### Problem to work on
Filter the entries below, keeping every line that has the word "applications".

### Extracted entries

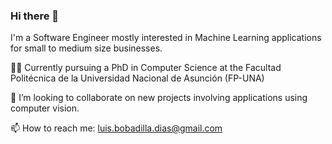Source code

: ### Hi there 👋

I'm a Software Engineer mostly interested in Machine Learning applications for small to medium size businesses. 

👨‍🎓  Currently pursuing a PhD in Computer Science at the Facultad Politécnica de la Universidad Nacional de Asunción (FP-UNA)

👯  I’m looking to collaborate on new projects involving applications using computer vision. 

📫  How to reach me: luis.bobadilla.dias@gmail.com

### Solution to this exercise
I'm a Software Engineer mostly interested in Machine Learning applications for small to medium size businesses. 
👯  I’m looking to collaborate on new projects involving applications using computer vision. 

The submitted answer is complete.